The main aim of this study was to examine factors determining women’s preference for places to give birth in Addis Ababa, Ethiopia. A quantitative and cross-sectional community based study design was employed. Data was collected using structured questionnaire administered to 901 women aged 15–49 years through a stratified two-stage cluster sampling technique. Multinomial logistic regression model was employed to identify predictors of delivery care. More than three-fourth of slum women gave birth at public healthcare facilities compared to slightly more than half of the nonslum residents. Education, wealth quintile, the age of respondent, number of children, pregnancy intention, and cohabitation showed net effect on women’s preference for places to give birth. Despite the high number of ANC attendances, still many pregnant women especially among slum residents chose to deliver at home. Most respondents delivered in public healthcare institutions despite the general doubts about the quality of services in these institutions. Future studies should examine motivating factors for continued deliveries at home and whether there is real significant difference between the quality of maternal care service offered at public and private health facilities.

1. Introduction

Assurance of healthcare for all segments of the population with special attention given to the health needs of women and children was one of the top priorities in the Ethiopian Health Policy [1]. The endorsement of MDG 5 in the HSDPs is an indication of the commitment or political will of the government towards reducing maternal mortality across the nation [2]. Yet, Ethiopia’s health system is underdeveloped and underfinanced [3]. While some progress has been made in providing basic health services to poor women and their children, the progress may be uneven because many people are not reached with services [4].
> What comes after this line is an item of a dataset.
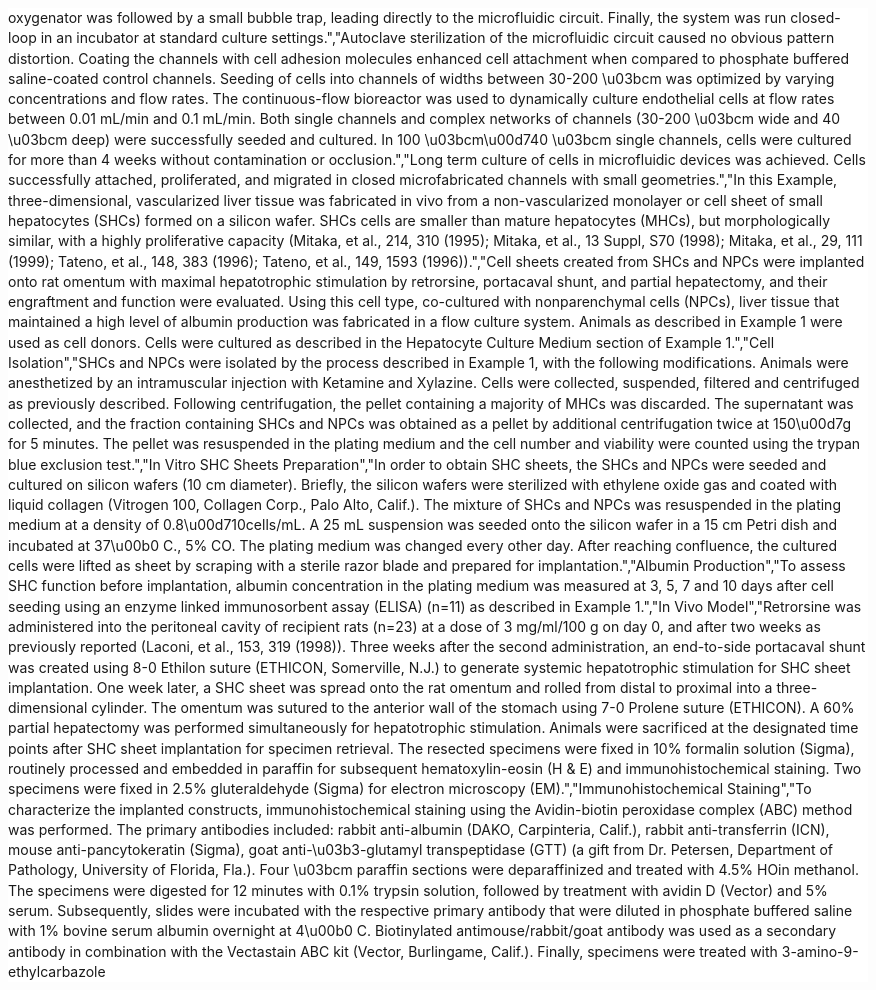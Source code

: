 oxygenator was followed by a small bubble trap, leading directly to the microfluidic circuit. Finally, the system was run closed-loop in an incubator at standard culture settings.","Autoclave sterilization of the microfluidic circuit caused no obvious pattern distortion. Coating the channels with cell adhesion molecules enhanced cell attachment when compared to phosphate buffered saline-coated control channels. Seeding of cells into channels of widths between 30-200 \u03bcm was optimized by varying concentrations and flow rates. The continuous-flow bioreactor was used to dynamically culture endothelial cells at flow rates between 0.01 mL\/min and 0.1 mL\/min. Both single channels and complex networks of channels (30-200 \u03bcm wide and 40 \u03bcm deep) were successfully seeded and cultured. In 100 \u03bcm\u00d740 \u03bcm single channels, cells were cultured for more than 4 weeks without contamination or occlusion.","Long term culture of cells in microfluidic devices was achieved. Cells successfully attached, proliferated, and migrated in closed microfabricated channels with small geometries.","In this Example, three-dimensional, vascularized liver tissue was fabricated in vivo from a non-vascularized monolayer or cell sheet of small hepatocytes (SHCs) formed on a silicon wafer. SHCs cells are smaller than mature hepatocytes (MHCs), but morphologically similar, with a highly proliferative capacity (Mitaka, et al., 214, 310 (1995); Mitaka, et al., 13 Suppl, S70 (1998); Mitaka, et al., 29, 111 (1999); Tateno, et al., 148, 383 (1996); Tateno, et al., 149, 1593 (1996)).","Cell sheets created from SHCs and NPCs were implanted onto rat omentum with maximal hepatotrophic stimulation by retrorsine, portacaval shunt, and partial hepatectomy, and their engraftment and function were evaluated. Using this cell type, co-cultured with nonparenchymal cells (NPCs), liver tissue that maintained a high level of albumin production was fabricated in a flow culture system. Animals as described in Example 1 were used as cell donors. Cells were cultured as described in the Hepatocyte Culture Medium section of Example 1.","Cell Isolation","SHCs and NPCs were isolated by the process described in Example 1, with the following modifications. Animals were anesthetized by an intramuscular injection with Ketamine and Xylazine. Cells were collected, suspended, filtered and centrifuged as previously described. Following centrifugation, the pellet containing a majority of MHCs was discarded. The supernatant was collected, and the fraction containing SHCs and NPCs was obtained as a pellet by additional centrifugation twice at 150\u00d7g for 5 minutes. The pellet was resuspended in the plating medium and the cell number and viability were counted using the trypan blue exclusion test.","In Vitro SHC Sheets Preparation","In order to obtain SHC sheets, the SHCs and NPCs were seeded and cultured on silicon wafers (10 cm diameter). Briefly, the silicon wafers were sterilized with ethylene oxide gas and coated with liquid collagen (Vitrogen 100, Collagen Corp., Palo Alto, Calif.). The mixture of SHCs and NPCs was resuspended in the plating medium at a density of 0.8\u00d710cells\/mL. A 25 mL suspension was seeded onto the silicon wafer in a 15 cm Petri dish and incubated at 37\u00b0 C., 5% CO. The plating medium was changed every other day. After reaching confluence, the cultured cells were lifted as sheet by scraping with a sterile razor blade and prepared for implantation.","Albumin Production","To assess SHC function before implantation, albumin concentration in the plating medium was measured at 3, 5, 7 and 10 days after cell seeding using an enzyme linked immunosorbent assay (ELISA) (n=11) as described in Example 1.","In Vivo Model","Retrorsine was administered into the peritoneal cavity of recipient rats (n=23) at a dose of 3 mg\/ml\/100 g on day 0, and after two weeks as previously reported (Laconi, et al., 153, 319 (1998)). Three weeks after the second administration, an end-to-side portacaval shunt was created using 8-0 Ethilon suture (ETHICON, Somerville, N.J.) to generate systemic hepatotrophic stimulation for SHC sheet implantation. One week later, a SHC sheet was spread onto the rat omentum and rolled from distal to proximal into a three-dimensional cylinder. The omentum was sutured to the anterior wall of the stomach using 7-0 Prolene suture (ETHICON). A 60% partial hepatectomy was performed simultaneously for hepatotrophic stimulation. Animals were sacrificed at the designated time points after SHC sheet implantation for specimen retrieval. The resected specimens were fixed in 10% formalin solution (Sigma), routinely processed and embedded in paraffin for subsequent hematoxylin-eosin (H & E) and immunohistochemical staining. Two specimens were fixed in 2.5% gluteraldehyde (Sigma) for electron microscopy (EM).","Immunohistochemical Staining","To characterize the implanted constructs, immunohistochemical staining using the Avidin-biotin peroxidase complex (ABC) method was performed. The primary antibodies included: rabbit anti-albumin (DAKO, Carpinteria, Calif.), rabbit anti-transferrin (ICN), mouse anti-pancytokeratin (Sigma), goat anti-\u03b3-glutamyl transpeptidase (GTT) (a gift from Dr. Petersen, Department of Pathology, University of Florida, Fla.). Four \u03bcm paraffin sections were deparaffinized and treated with 4.5% HOin methanol. The specimens were digested for 12 minutes with 0.1% trypsin solution, followed by treatment with avidin D (Vector) and 5% serum. Subsequently, slides were incubated with the respective primary antibody that were diluted in phosphate buffered saline with 1% bovine serum albumin overnight at 4\u00b0 C. Biotinylated antimouse\/rabbit\/goat antibody was used as a secondary antibody in combination with the Vectastain ABC kit (Vector, Burlingame, Calif.). Finally, specimens were treated with 3-amino-9-ethylcarbazole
Ethiopia’s total health expenditure as a percentage of the gross domestic product (GDP) has remained stable at 4.3% for years. With emphasis given to publicly funded healthcare, out-of-pocket payment constitutes 42% [5]. The public health sector is the main provider of primary healthcare and serves two-thirds of the population who cannot afford private healthcare [6]. The main objective of the public sector service provision, as stated in the National Health Policy, is “to give comprehensive and integrated primary health care services in a decentralized and equitable fashion” [1].

Childbirth and its process are one of the most significant life events to a woman [7]. The time of birth as well as shortly thereafter is the most dangerous period in a child’s life especially in the developing world [7, 8]. Hence the choice of place of delivery for a pregnant woman is an important aspect of maternal healthcare. The place of delivery is an important factor often related to the quality of care received by the mother and infant for influencing maternal and child healthcare outcomes [7]. In Addis Ababa, the capital of Ethiopia, though the private health facilities (hospitals and clinics) outnumber public clinics [9], only 20% of deliveries take place in the private sectors and 17% of mothers deliver at home [4].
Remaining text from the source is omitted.